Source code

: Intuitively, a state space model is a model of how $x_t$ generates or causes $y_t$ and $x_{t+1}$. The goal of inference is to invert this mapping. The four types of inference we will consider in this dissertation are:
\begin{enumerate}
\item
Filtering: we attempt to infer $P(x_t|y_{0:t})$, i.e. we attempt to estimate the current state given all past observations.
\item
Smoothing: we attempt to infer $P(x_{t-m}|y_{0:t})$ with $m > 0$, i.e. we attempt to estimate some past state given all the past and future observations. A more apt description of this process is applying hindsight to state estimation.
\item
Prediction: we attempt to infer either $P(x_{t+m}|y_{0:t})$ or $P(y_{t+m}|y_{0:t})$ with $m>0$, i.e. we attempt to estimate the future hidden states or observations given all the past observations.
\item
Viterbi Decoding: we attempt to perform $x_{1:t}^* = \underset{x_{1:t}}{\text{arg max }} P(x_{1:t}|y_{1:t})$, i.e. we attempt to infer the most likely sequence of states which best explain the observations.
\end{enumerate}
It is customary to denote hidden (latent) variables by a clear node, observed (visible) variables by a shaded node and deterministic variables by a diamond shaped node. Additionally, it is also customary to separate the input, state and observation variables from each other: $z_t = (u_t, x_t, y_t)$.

####################

PROBLEM ::
Check each line of the entries for "states" and copy those that have it.

FINISHED EXERCISE ::
Prediction: we attempt to infer either $P(x_{t+m}|y_{0:t})$ or $P(y_{t+m}|y_{0:t})$ with $m>0$, i.e. we attempt to estimate the future hidden states or observations given all the past observations.
Viterbi Decoding: we attempt to perform $x_{1:t}^* = \underset{x_{1:t}}{\text{arg max }} P(x_{1:t}|y_{1:t})$, i.e. we attempt to infer the most likely sequence of states which best explain the observations.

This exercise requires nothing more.